Finalement, une bibliothèque, ça aide...

La bibliothèque est finalement remise en place, les ouvrages dépoussiérés et alignés, les Billy montées, le téléphone et internet sont opérationnels, tout fonctionne, je suis donc prêt à reprendre le collier. Et, finalement, dépoussiérer les bouquins vous renvoie immanquablement à la littérature de la guerre froide, vous savez, celle que vous ne consultez plus depuis une bonne quinzaine d'années.

A bien y regarder, elle n'a pas complètement perdu de sa pertinence, en particulier à l'aune de l'activisme russe qui, loin d'être une passade comme certains l'avançaient, tend à s'accroître avec le temps.

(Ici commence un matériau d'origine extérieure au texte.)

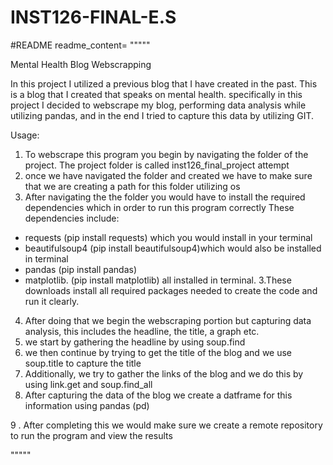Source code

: # INST126-FINAL-E.S
#README
readme_content= """""

Mental Health Blog Webscrapping 

In this project I utilized a previous blog that I have created in the past. This is a blog that I created that speaks on mental health. 
specifically in this project I decided to webscrape my blog, performing data analysis while utilizing pandas, and in the end I tried to capture this data by utilizing GIT. 

Usage:

1. To webscrape this program you begin by navigating the folder of the project. The project folder is called inst126_final_project attempt 
2. once we have navigated the folder and created we have to make sure that we are creating a path for this folder utilizing os
3. After navigating the the folder you would have to install the required dependencies which in order to run this program correctly 
These dependencies include: 
- requests (pip install requests) which you would install in your terminal
- beautifulsoup4 (pip install beautifulsoup4)which would also be installed in terminal 
- pandas (pip install pandas)
-  matplotlib. (pip install matplotlib) all installed in terminal.
3.These downloads install all required packages needed to create the code and run it clearly. 
4. After doing that we begin the webscraping portion but capturing data analysis, this includes the headline, the title, a graph etc.
5. we start by gathering the headline by using soup.find
6. we then continue by trying to get the title of the blog and we use soup.title to capture the title
7. Additionally, we try to gather the links of the blog and we do this by using link.get and soup.find_all
8. After capturing the data of the blog we create a datframe for this information using pandas (pd)

9 . After completing this we would make sure we create a remote repository to run the program and view the results


"""""
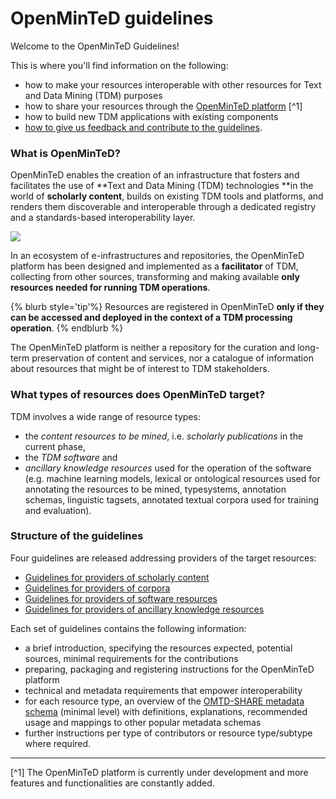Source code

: # OpenMinTeD guidelines

Welcome to the OpenMinTeD Guidelines!

This is where you'll find information on the following:

* how to make your resources interoperable with other resources for Text and Data Mining (TDM) purposes
* how to share your resources through the [OpenMinTeD platform](https:\\services.openminted.eu)
[^1]
* how to build new TDM applications with existing components
* [how to give us feedback and contribute to the guidelines](/contributing-to-the-guidelines.md).


### What is OpenMinTeD?
OpenMinTeD enables the creation of an infrastructure that fosters and facilitates the use of **Text and Data Mining (TDM) technologies **in the world of **scholarly content**, builds on existing TDM tools and platforms, and renders them discoverable and interoperable through a dedicated registry and a standards-based interoperability layer.

![](/assets/1.png)

In an ecosystem of e-infrastructures and repositories, the OpenMinTeD platform has been designed and implemented as a **facilitator** of TDM, collecting from other sources, transforming and making available **only resources needed for running TDM operations**. 

{% blurb style='tip'%}
Resources are registered in OpenMinTeD **only if they can be accessed and deployed in the context of a TDM processing operation**.
{% endblurb %}


The OpenMinTeD platform is neither a repository for the curation and long-term preservation of content and services, nor a catalogue of information about resources that might be of interest to TDM stakeholders.



### What types of resources does OpenMinTeD target?
TDM involves a wide range of resource types:

* the _content resources to be mined_, i.e. _scholarly publications_ in the current phase,
* the _TDM software_ and
* _ancillary knowledge resources_ used for the operation of the software \(e.g. machine learning models, lexical or ontological resources used for annotating the resources to be mined, typesystems, annotation schemas, linguistic tagsets, annotated textual corpora used for training and evaluation\).

### Structure of the guidelines
Four guidelines are released addressing providers of the target resources:

* [Guidelines for providers of scholarly content](/guidelines_for_providers_of_publications/README.md)
* [Guidelines for providers of corpora](/guidelines_for_providers_of_corpora/README.md)
* [Guidelines for providers of software resources](/guidelines_for_providers_of_sw_resources/README.md)
* [Guidelines for providers of ancillary knowledge resources](/guidelines_for_providers_of_ancillary_resources/README.md)

Each set of guidelines contains the following information:
* a brief introduction, specifying the resources expected, potential sources, minimal requirements for the contributions
* preparing, packaging and registering instructions for the OpenMinTeD platform
* technical and metadata requirements that empower interoperability
* for each resource type, an overview of the [OMTD-SHARE metadata schema](/the_omtd-share_metadata_schema.md) \(minimal level\) with definitions, explanations, recommended usage and mappings to other popular  metadata schemas
* further instructions per type of contributors or resource type/subtype where required.

---
[^1] The OpenMinTeD platform is currently under development and more features and functionalities are constantly added.
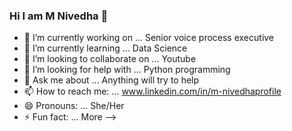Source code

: ### Hi I am M Nivedha 👋
- 🔭 I’m currently working on ... Senior voice process executive
- 🌱 I’m currently learning ... Data Science
- 👯 I’m looking to collaborate on ... Youtube
- 🤔 I’m looking for help with ... Python programming
- 💬 Ask me about ... Anything will try to help
- 📫 How to reach me: ... www.linkedin.com/in/m-nivedhaprofile
- 😄 Pronouns: ... She/Her
- ⚡ Fun fact: ... More
-->
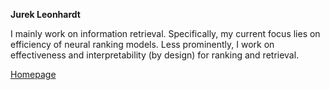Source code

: **Jurek Leonhardt**

I mainly work on information retrieval. Specifically, my current focus lies on efficiency of neural ranking models. Less prominently, I work on effectiveness and interpretability (by design) for ranking and retrieval.
 
[Homepage](https://mrjleo.github.io) 
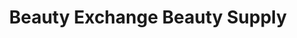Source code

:---
title: "Beauty Exchange Beauty Supply"
url: /maple-heights/beauty-exchange-beauty-supply/
shop: Friseurbedarf
---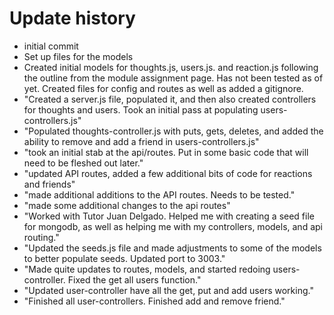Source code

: # Update history 

- initial commit 
- Set up files for the models
- Created initial models for thoughts.js, users.js. and reaction.js following the outline from the module assignment page. Has not been tested as of yet. Created files for config and routes as well as added a gitignore.
- "Created a server.js file, populated it, and then also created controllers for thoughts and users. Took an initial pass at populating users-controllers.js"
- "Populated thoughts-controller.js with puts, gets, deletes, and added the ability to remove and add a friend in users-controllers.js"
- "took an initial stab at the api/routes. Put in some basic code that will need to be fleshed out later." 
- "updated API routes, added a few additional bits of code for reactions and friends"
- "made additional additions to the API routes. Needs to be tested."
- "made some additional changes to the api routes"
- "Worked with Tutor Juan Delgado. Helped me with creating a seed file for mongodb, as well as helping me with my controllers, models, and api routing." 
- "Updated the seeds.js file and made adjustments to some of the models to better populate seeds. Updated port to 3003." 
- "Made quite updates to routes, models, and started redoing users-controller. Fixed the get all users function."
- "Updated user-controller have all the get, put and add users working."
- "Finished all user-controllers. Finished add and remove friend." 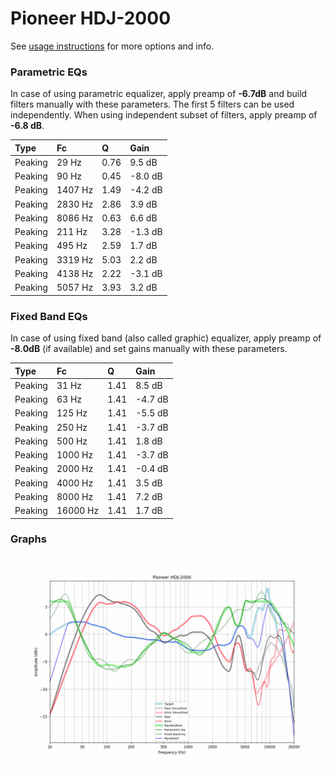 # Pioneer HDJ-2000
See [usage instructions](https://github.com/jaakkopasanen/AutoEq#usage) for more options and info.

### Parametric EQs
In case of using parametric equalizer, apply preamp of **-6.7dB** and build filters manually
with these parameters. The first 5 filters can be used independently.
When using independent subset of filters, apply preamp of **-6.8 dB**.

| Type    | Fc      |    Q | Gain    |
|:--------|:--------|:-----|:--------|
| Peaking | 29 Hz   | 0.76 | 9.5 dB  |
| Peaking | 90 Hz   | 0.45 | -8.0 dB |
| Peaking | 1407 Hz | 1.49 | -4.2 dB |
| Peaking | 2830 Hz | 2.86 | 3.9 dB  |
| Peaking | 8086 Hz | 0.63 | 6.6 dB  |
| Peaking | 211 Hz  | 3.28 | -1.3 dB |
| Peaking | 495 Hz  | 2.59 | 1.7 dB  |
| Peaking | 3319 Hz | 5.03 | 2.2 dB  |
| Peaking | 4138 Hz | 2.22 | -3.1 dB |
| Peaking | 5057 Hz | 3.93 | 3.2 dB  |

### Fixed Band EQs
In case of using fixed band (also called graphic) equalizer, apply preamp of **-8.0dB**
(if available) and set gains manually with these parameters.

| Type    | Fc       |    Q | Gain    |
|:--------|:---------|:-----|:--------|
| Peaking | 31 Hz    | 1.41 | 8.5 dB  |
| Peaking | 63 Hz    | 1.41 | -4.7 dB |
| Peaking | 125 Hz   | 1.41 | -5.5 dB |
| Peaking | 250 Hz   | 1.41 | -3.7 dB |
| Peaking | 500 Hz   | 1.41 | 1.8 dB  |
| Peaking | 1000 Hz  | 1.41 | -3.7 dB |
| Peaking | 2000 Hz  | 1.41 | -0.4 dB |
| Peaking | 4000 Hz  | 1.41 | 3.5 dB  |
| Peaking | 8000 Hz  | 1.41 | 7.2 dB  |
| Peaking | 16000 Hz | 1.41 | 1.7 dB  |

### Graphs
![](./Pioneer%20HDJ-2000.png)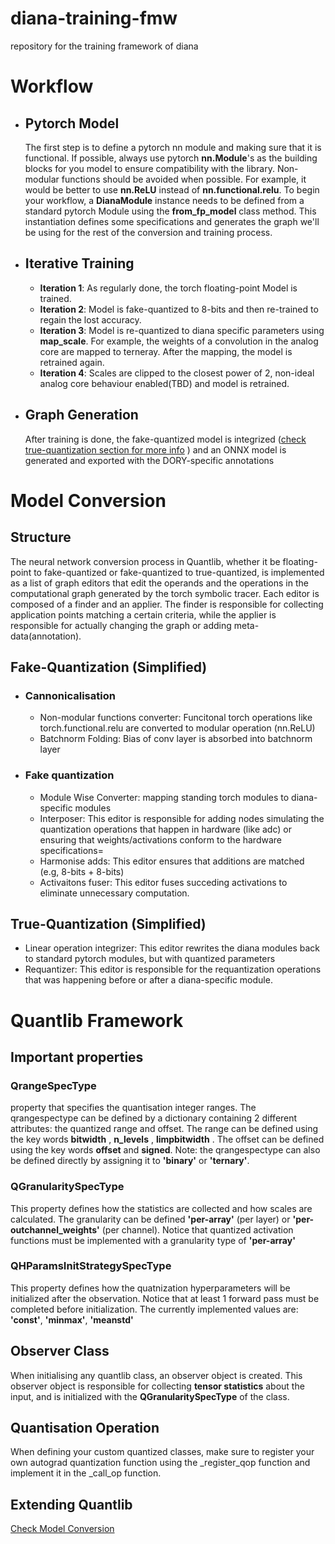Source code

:
# diana-training-fmw
repository for the training framework of diana

# Workflow
- ## Pytorch Model 
  The first step is to define a pytorch nn module and making sure that it is functional. If possible,  always use pytorch **nn.Module**'s as the building blocks for you model to ensure compatibility with the library. Non-modular functions should be avoided when possible. For example, it would be better to use **nn.ReLU** instead of **nn.functional.relu**. To begin your workflow, a **DianaModule** instance needs to be defined from a standard pytorch Module using the **from_fp_model** class method. This instantiation defines some specifications and generates the graph we'll be using for the rest of the conversion and training process.  
- ## Iterative Training
  - **Iteration 1**: As regularly done, the torch floating-point Model is trained. 
  - **Iteration 2**: Model is fake-quantized to 8-bits and then re-trained to regain the lost accuracy. 
  - **Iteration 3**: Model is re-quantized to diana specific parameters using **map_scale**. For example, the weights of a convolution in the analog core are mapped to terneray. After the mapping, the model is retrained again. 
  - **Iteration 4**: Scales are clipped to the closest power of 2, non-ideal analog core behaviour enabled(TBD) and model is retrained. 
- ## Graph Generation 
    After training is done, the fake-quantized model is integrized ([check true-quantization section for more info](#true-quantization) 
) and an ONNX model is generated and exported with the DORY-specific annotations 

# Model Conversion
## Structure 
The neural network conversion process in Quantlib, whether it be floating-point to fake-quantized or fake-quantized to true-quantized, is implemented as a list of graph editors that edit the operands and the operations in the computational graph generated by the torch symbolic tracer. Each editor is composed of a finder and an applier. The finder is responsible for collecting application points matching a certain criteria, while the applier is responsible for actually changing the graph or adding meta-data(annotation). 
## Fake-Quantization (Simplified)
- ### Cannonicalisation
  - Non-modular functions converter: Funcitonal torch operations like torch.functional.relu are converted to modular operation (nn.ReLU)
  - Batchnorm Folding: Bias of conv layer is absorbed into batchnorm layer 
- ### Fake quantization 
    - Module Wise Converter: mapping standing torch modules to diana-specific modules
    - Interposer: This editor is responsible for adding nodes simulating the quantization operations that happen in hardware (like adc) or ensuring that weights/activations conform to the hardware specifications=
    - Harmonise adds: This editor ensures that additions are matched (e.g, 8-bits + 8-bits)
    - Activaitons fuser: This editor fuses succeding activations to eliminate unnecessary computation. 
## True-Quantization (Simplified)
- Linear operation integrizer: This editor rewrites the diana modules back to standard pytorch modules, but with quantized parameters
- Requantizer: This editor is responsible for the requantization operations that was happening before or after a diana-specific module. 


# Quantlib Framework 


## Important properties 
### **QrangeSpecType**

property that specifies the quantisation integer ranges. The qrangespectype can be defined by a dictionary containing 2 different attributes: the quantized range and offset. The range can be defined using the key words **bitwidth** , **n_levels** , **limpbitwidth**
. The offset can be defined using the key words **offset** and **signed**. Note: the qrangespectype can also be defined directly by assigning it to **'binary'** or **'ternary'**. 
### **QGranularitySpecType**
This property defines how the statistics are collected and how scales are calculated. The granularity can be defined **'per-array'** (per layer) or **'per-outchannel_weights'** (per channel). Notice that quantized activation functions must be implemented with a granularity type of **'per-array'**
### **QHParamsInitStrategySpecType**
This property defines how the quatnization hyperparameters will be initialized after the observation. Notice that at least 1 forward pass must be completed before initialization. The currently implemented values are: **'const'**, **'minmax'**, **'meanstd'**

## Observer Class 
When initialising any quantlib class, an observer object is created. This observer object is responsible for collecting **tensor statistics** about the input, and is initialized with the **QGranularitySpecType** of the class. 
## Quantisation Operation

When defining your custom quantized classes, make sure to register your own autograd quantization function using the _register_qop function and implement it in the _call_op function. 

## Extending Quantlib 
[Check Model Conversion](#model-conversion)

Ainsi les Danois ont-ils effectué des interceptions, pas très loin de Bornholm, de Su-24 Fencer en entraînement antinavires semble-t-il. De fait, les Russes ne s'engagent plus seulement dans ce type de mission avec des bombardiers lourds mais également avec des interdicteurs que l'on n'avait plus vu depuis 20 ans.

Dans le même temps, Ruslan Pukhov, que nous avions eu l'occasion d'accueillir dans nos pages il y a quelques temps, indiquait à RIA Novosti que les achats vénézuéliens allaient également comprendre des SA-16, des Il-76 de transport et des chars T-90. En plus de fusils de précision Dragunov, d'AK-74, de sous-marins Kilo, de Su-30MK et d'autres systèmes SAM, bien entendu. Il y a quelques jours, la Russie a également annoncé que le déploiement en Pologne et en Tchéquie de défenses ABM provoquerait une utilisation de Cuba comme base de ravitaillement pour ses bombardiers. Un général américain n'avait pas manqué de se rappeller ses leçons d'histoire du 20ème siècle, en particulier le chapitre sur la crise de Cuba.

La Russie a également signifié qu'elle allait moderniser substanciellement la base navale syrienne de Tartous et l'utiliser comme mouillage. Quel est le rapport, me direz-vous ? Et bien, tout ceci ressemble furieusement à un embryon (n'exagérons pas, tout de même) de stratégie d'encerclement de l'OTAN. Certains, aux Pays-Bas, ne manquent pas de rappeler qu'Aruba, Curaçao et Bonaire (Antilles néerlandaises) sont presque à portée visuelle du Vénézuela, les deux premières îles abritant des Forward Operating Locations américaines utilisées dans les NARCOPS.

Dans le même temps, l'OTAN a réactivé ses patrouilles aériennes au départ de l'Islande et Washington a réactivé sa 4ème Flotte. De là à ce que Caracas soit utilisé comme point d'appui russe, il n'y a qu'un pas. Et la France dans tout celà ? Pour elle qui entend réintégrer pleinement l'OTAN, il pourrait bien y avoir, à terme, une contradiction entre sa volonté et la politique qu'elle mène à l'égard de la Syrie, voire des contacts entretenus avec H. Chavez. A suivre, donc...

lundi 4 août 2008

L'armée irakienne remonte en puissance

Dans la perspective d'une reprise en main de l'ensemble des opérations de contre-insurrection qui semble poindre - mais aussi de sécurisation de l'Etat irakien face à ses voisins - Bagdad vient de passer une série de commandes majeures, via le système des Foreign Military Sales - aux Etats-Unis.

Trois contrats portent respectivement sur des forces mécanisées (incluant notamment 140 chars M-1A1M mais aussi des Humvee, des camions HEMTT et des postes de commandement M-577) ; des transports de troupes (392 8x8 LAV dont 352 avec tourelle de 25 mm) ; et enfin 24 hélicoptères (Bell 407 ou AH-6, incluant des missiles Hellfire mais aussi 565 mortiers de 120 mm, 665 mortiers de 81 mm). L'ensemble représente plus de 7,5 milliards de dollars et constitue une nouvelle étape, après les dons massifs de matériel US observés ces derniers mois.